The current study has several clinical implications. First, this study suggested that genetic predisposition to COVID-19 is a causal risk factor for CHD, leading to the hypothesis that reducing the COVID-19 infection risk or alleviating COVID-19 severity among those with specific genotypes might reduce their subsequent CHD adverse outcomes. Initially recognized as a respiratory system disease, COVID-19 has been found to interact with and affect the cardiovascular system leading to myocardial damage and cardiac and endothelial dysfunction [53]. In fact, cardiac damage has been noted even without clinical features of respiratory disease [54], with new-onset cardiac dysfunction common in this subgroup [55, 56]. Specifically, the CHD incidence secondary to COVID-19 infection might be characterized with massive damage in the vascular endothelium and cardiac myocytes due to the systemic inflammatory response in severe COVID-19, which includes the release of high levels of cytokines (known as cytokine release syndrome) [57,58,59]. These patients with subsequent myocardial involvement could suffer from several potentially life-threatening symptoms [1]. Second, these SNPs identified may be of clinical implications for identifying the target population who are more vulnerable to adverse CHD outcomes post COVID-19 and may also advance treatments of ‘Long COVID-19’ [35].
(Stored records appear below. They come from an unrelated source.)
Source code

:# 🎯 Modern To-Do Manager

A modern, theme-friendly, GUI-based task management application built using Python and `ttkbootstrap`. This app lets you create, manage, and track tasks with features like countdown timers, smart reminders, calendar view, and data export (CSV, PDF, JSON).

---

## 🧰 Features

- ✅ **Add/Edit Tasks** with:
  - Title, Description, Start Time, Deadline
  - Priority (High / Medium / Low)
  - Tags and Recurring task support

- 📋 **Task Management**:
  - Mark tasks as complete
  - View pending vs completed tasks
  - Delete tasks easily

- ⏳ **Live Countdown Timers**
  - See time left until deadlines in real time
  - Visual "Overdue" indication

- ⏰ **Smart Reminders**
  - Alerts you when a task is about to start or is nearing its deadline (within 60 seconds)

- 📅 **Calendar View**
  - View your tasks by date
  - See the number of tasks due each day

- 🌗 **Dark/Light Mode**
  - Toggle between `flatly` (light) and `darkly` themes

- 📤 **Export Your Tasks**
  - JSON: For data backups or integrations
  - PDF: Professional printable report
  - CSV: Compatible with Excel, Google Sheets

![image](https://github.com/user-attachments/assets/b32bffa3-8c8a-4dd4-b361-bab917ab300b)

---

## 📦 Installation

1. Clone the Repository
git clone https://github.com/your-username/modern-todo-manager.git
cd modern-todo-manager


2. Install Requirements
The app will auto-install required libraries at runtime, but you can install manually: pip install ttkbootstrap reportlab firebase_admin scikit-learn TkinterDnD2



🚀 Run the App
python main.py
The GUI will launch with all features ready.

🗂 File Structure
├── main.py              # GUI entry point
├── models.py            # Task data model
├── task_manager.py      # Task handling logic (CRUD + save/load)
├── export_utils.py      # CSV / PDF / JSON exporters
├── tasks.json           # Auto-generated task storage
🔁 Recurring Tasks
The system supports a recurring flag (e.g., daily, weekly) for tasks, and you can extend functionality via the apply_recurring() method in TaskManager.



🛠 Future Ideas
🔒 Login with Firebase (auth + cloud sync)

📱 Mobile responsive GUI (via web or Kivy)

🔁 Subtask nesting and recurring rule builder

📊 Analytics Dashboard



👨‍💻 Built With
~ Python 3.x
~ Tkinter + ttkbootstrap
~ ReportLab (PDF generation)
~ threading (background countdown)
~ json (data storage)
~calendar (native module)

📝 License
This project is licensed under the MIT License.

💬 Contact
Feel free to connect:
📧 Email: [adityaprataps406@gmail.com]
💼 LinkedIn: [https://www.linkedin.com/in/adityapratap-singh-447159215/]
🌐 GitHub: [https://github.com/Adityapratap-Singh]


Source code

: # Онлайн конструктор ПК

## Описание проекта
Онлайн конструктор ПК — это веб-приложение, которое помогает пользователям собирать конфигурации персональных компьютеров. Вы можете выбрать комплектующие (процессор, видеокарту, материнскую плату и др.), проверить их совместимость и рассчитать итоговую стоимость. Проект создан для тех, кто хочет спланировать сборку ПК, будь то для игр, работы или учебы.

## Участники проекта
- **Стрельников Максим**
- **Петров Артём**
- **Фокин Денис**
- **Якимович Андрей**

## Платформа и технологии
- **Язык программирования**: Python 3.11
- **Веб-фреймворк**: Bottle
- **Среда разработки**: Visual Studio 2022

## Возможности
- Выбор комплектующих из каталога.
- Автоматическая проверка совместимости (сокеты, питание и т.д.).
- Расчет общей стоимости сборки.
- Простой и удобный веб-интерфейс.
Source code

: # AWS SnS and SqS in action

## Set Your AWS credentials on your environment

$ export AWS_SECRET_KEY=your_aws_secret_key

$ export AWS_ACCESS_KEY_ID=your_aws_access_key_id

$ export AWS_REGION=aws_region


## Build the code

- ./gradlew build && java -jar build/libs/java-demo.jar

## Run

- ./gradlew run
This study also had limitations worthy of noting. First, the validity of the genetic instruments was not fully understood. It is possible that the genetic instruments may have an indirect effect on the outcome via a currently unknown pathway that does not involve the risk factor for interest. Nevertheless, we addressed this issue by adopting the MR-Egger intercept, although it cannot be ruled out unequivocally. Second, as GWAS summary datasets were extracted from Europeans, the generalizability of the study results was limited to Europeans only. Third, study participants included in the COVID-19 were not screened for CHD at baseline and vice versa. The presence of outcomes in the exposure dataset may bias the causal estimates in MR analyses. However, this is a general limitation of two-sample MR analyses and is inevitable without individual-level data. Third, we acknowledge the potential bias introduced by environmental factors, which could not be completely mitigated, despite our efforts to adjust for age and gender in the GWAS summary statistics and our multivariate Mendelian randomization analysis. However, our results indicate that our findings remain robust in the presence of some established environmental factors. Fourth, the methods we adopted that were built upon GWAS summary statistics, including the LDSC method, along with the Mendelian randomization and Bayesian colocalization, required larger sample sizes than methods that use individual genotypes to achieve equivalent standard error. Of note, our analyses were limited by the number of genetic variants that overlapped between the COVID-19 HG meta-analysis and the datasets that were used for this study. Thus, we could not test some genes that may be of importance. It is also possible that, with larger sample sizes, the genetic association of COVID-19 severity and CHD could become more significant, and confidence intervals would narrow around true estimates.

Conclusion

In summary, this study indicated the putative causality of COVID-19 genetic susceptibility on incident CHD. It underlined rs10490770 located near LZTFL1 and SNPs in ABO (rs579459, rs495828), ILRUN (rs2744961), and CACFD1 (rs4962153, rs3094379) may simultaneously influence their risks. Further studies are warranted to clarify their underlying mechanism.